A discussion with Mark Zauhar, president of the Minnesota Trapshooting Association, about the upcoming Minnesota State High School Trapshooting Tournament, planned for the Minneapolis Gun Club on Sunday, June 14.

Question: How many teams will compete?

Answer: Eight. Prior lake. Armstrong. Minnetonka. Hopkins. St. Francis. White Bear. Worthington. Wayzata.

Q: Is this the first such tournament, in which high school teams sanctioned by their schools compete against one another?

A: As far as I know, although some people say years ago in Minnesota there was a similar tournament.

Q: In the competing schools, trapshooting is a sanctioned sport, right? And competitors can win letters?

A: Yes, the schools have to agree that trapshooting is a part of their athletic program. The kids can earn letters.

Q: Is the sport catching on in Minnesota at the high school level?

A: Yes. And we expect it will expand. It's a spring sport that usually is ended by now. But this year it will end with the state tournament.

Q: How many kids are on a team?

A: We're expecting 150 kids for the Sunday tournament. The number of shooters each school has varies from about eight to 30. On Sunday, everyone can shoot. But each school's best five-person team will compete against the best scores put up by the best teams from the other school. In this format, the assumption is the coaches will put the team's five best shooters on one team.

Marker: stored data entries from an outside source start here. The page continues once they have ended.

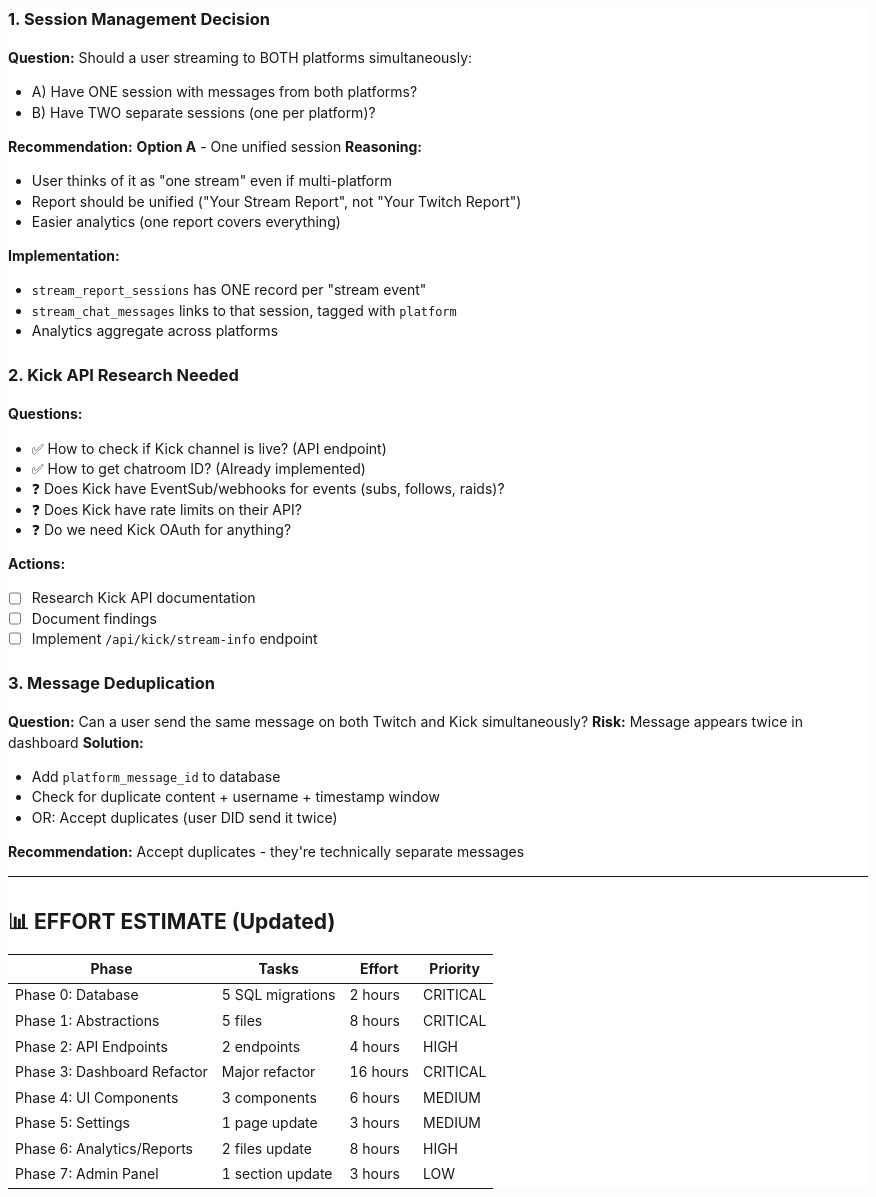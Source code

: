 ### 1. Session Management Decision

**Question:** Should a user streaming to BOTH platforms simultaneously:

- A) Have ONE session with messages from both platforms?
- B) Have TWO separate sessions (one per platform)?

**Recommendation:** **Option A** - One unified session
**Reasoning:**

- User thinks of it as "one stream" even if multi-platform
- Report should be unified ("Your Stream Report", not "Your Twitch Report")
- Easier analytics (one report covers everything)

**Implementation:**

- `stream_report_sessions` has ONE record per "stream event"
- `stream_chat_messages` links to that session, tagged with `platform`
- Analytics aggregate across platforms

### 2. Kick API Research Needed

**Questions:**

- ✅ How to check if Kick channel is live? (API endpoint)
- ✅ How to get chatroom ID? (Already implemented)
- ❓ Does Kick have EventSub/webhooks for events (subs, follows, raids)?
- ❓ Does Kick have rate limits on their API?
- ❓ Do we need Kick OAuth for anything?

**Actions:**

- [ ] Research Kick API documentation
- [ ] Document findings
- [ ] Implement `/api/kick/stream-info` endpoint

### 3. Message Deduplication

**Question:** Can a user send the same message on both Twitch and Kick simultaneously?
**Risk:** Message appears twice in dashboard
**Solution:**

- Add `platform_message_id` to database
- Check for duplicate content + username + timestamp window
- OR: Accept duplicates (user DID send it twice)

**Recommendation:** Accept duplicates - they're technically separate messages

---

## 📊 EFFORT ESTIMATE (Updated)

| Phase                       | Tasks            | Effort       | Priority     |
| --------------------------- | ---------------- | ------------ | ------------ |
| Phase 0: Database           | 5 SQL migrations | 2 hours      | CRITICAL     |
| Phase 1: Abstractions       | 5 files          | 8 hours      | CRITICAL     |
| Phase 2: API Endpoints      | 2 endpoints      | 4 hours      | HIGH         |
| Phase 3: Dashboard Refactor | Major refactor   | 16 hours     | CRITICAL     |
| Phase 4: UI Components      | 3 components     | 6 hours      | MEDIUM       |
| Phase 5: Settings           | 1 page update    | 3 hours      | MEDIUM       |
| Phase 6: Analytics/Reports  | 2 files update   | 8 hours      | HIGH         |
| Phase 7: Admin Panel        | 1 section update | 3 hours      | LOW          |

Q: The Minnesota Trapshooting Association is sponsoring the event, at a cost to it of about $10,000. What do you hope to get from it?

A: We want to grow our sport. And we want to give kids a chance to pursue trapshooting.

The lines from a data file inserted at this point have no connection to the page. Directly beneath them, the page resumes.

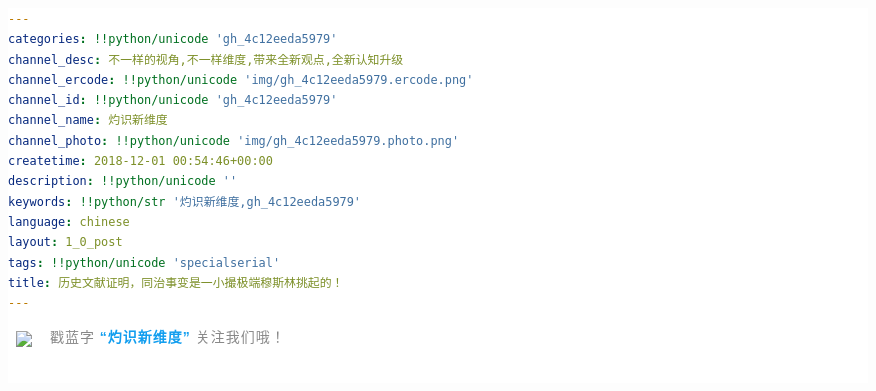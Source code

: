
 ```yaml
---
categories: !!python/unicode 'gh_4c12eeda5979'
channel_desc: 不一样的视角,不一样维度,带来全新观点,全新认知升级
channel_ercode: !!python/unicode 'img/gh_4c12eeda5979.ercode.png'
channel_id: !!python/unicode 'gh_4c12eeda5979'
channel_name: 灼识新维度
channel_photo: !!python/unicode 'img/gh_4c12eeda5979.photo.png'
createtime: 2018-12-01 00:54:46+00:00
description: !!python/unicode ''
keywords: !!python/str '灼识新维度,gh_4c12eeda5979'
language: chinese
layout: 1_0_post
tags: !!python/unicode 'specialserial'
title: 历史文献证明，同治事变是一小撮极端穆斯林挑起的！
---
```

<div class="rich_media_content" id="js_content">
<section class="xmteditor" data-label="powered by xmt.cn" data-tools="新媒体管家" style="display:none;">
</section>
<p style="margin-right: 8px;margin-left: 8px;text-indent: 0em;white-space: normal;line-height: 1.5em;">
<img class="" data-ratio="1" data-src="" data-type="gif" data-w="400" src="{{ '/img/Lvm6UAoJibrP9JEWQRXR3swLXRYlFicicbg2q6gYPiapiaCkPr8GibxibGO0jcDe76cnAUJ3KBkCmyTIZBueDAOslJ0Zw.gif' | prepend: site.img | replace: '//','/' }}" style="margin-right: auto;margin-left: auto;font-family: 微软雅黑, sans-serif;font-size: 16px;text-indent: 2em;letter-spacing: 1px;border-width: 0px;border-style: initial;border-color: initial;width: 30px;display: inline-block;vertical-align: middle;"/>
<span style="font-family: 微软雅黑, sans-serif;font-size: 16px;text-indent: 2em;letter-spacing: 1px;">
</span>
<span style="font-family: 微软雅黑, sans-serif;text-indent: 2em;letter-spacing: 1px;font-size: 14px;color: rgb(136, 136, 136);">
          戳蓝字
         </span>
<span style="font-family: 微软雅黑, sans-serif;font-size: 16px;text-indent: 2em;letter-spacing: 1px;color: rgb(18, 158, 239);">
<strong>
<span style="font-size: 14px;">
            “灼识新维度”
           </span>
</strong>
</span>
<span style="font-family: 微软雅黑, sans-serif;text-indent: 2em;letter-spacing: 1px;font-size: 14px;color: rgb(136, 136, 136);">
          关注我们哦！
         </span>
</p>
<p style="margin-right: 8px;margin-left: 8px;text-indent: 0em;white-space: normal;line-height: 1.5em;text-align: center;">
<br/>
</p>
<section class="xmt-style-block" data-id="9214" data-style-type="7" data-tools="新媒体排版" style="white-space: normal;">
<p class="" style="text-align: center;">
<strong style="max-width: 100%;color: rgb(62, 62, 62);font-size: 16px;line-height: 28px;background-color: rgb(255, 255, 255);box-sizing: border-box !important;word-wrap: break-word !important;">
<span style="max-width: 100%;line-height: 1.75em;font-size: 15px;color: rgb(171, 25, 66);box-sizing: border-box !important;word-wrap: break-word !important;">
<strong style="max-width: 100%;color: rgb(62, 62, 62);font-size: 16px;line-height: 28px;box-sizing: border-box !important;word-wrap: break-word !important;">
<span style="max-width: 100%;line-height: 1.75em;color: rgb(63, 63, 63);font-size: 14px;letter-spacing: 0px;text-align: justify;box-sizing: border-box !important;word-wrap: break-word !important;">
</span>
</strong>
<span style="color: rgb(63, 63, 63);font-size: 14px;letter-spacing: 0px;text-align: justify;">
<strong style="text-align: center;max-width: 100%;color: rgb(62, 62, 62);font-size: 16px;line-height: 28px;box-sizing: border-box !important;word-wrap: break-word !important;">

Q: How much does it cost a kid?

A: It's a 100-target event. So about $25. The rest of the costs, including lunch for everyone, MTA will pick up.

Q: How much room is there for growth for the sport at the high school level in Minnesota?

A: I think it will grow rapidly. Nebraska has 2,000 kids in their program. The fact that we went from five to eight teams this year is positive. I expect next year instead of 150 kids we'll have 300 to 400.

Q: Are some schools reluctant to recognize the sport because of the "gun'' aspect?

A: Some are. But we expect to overcome that, largely. All of the rules have to be followed. No guns or shells on school grounds. Practice is away from the school. And of course we stress safety.

Q: What time does the shoot begin on Sunday?

A: Ten a.m. We'll shoot 50 targets, break for lunch, and shoot the remaining 50.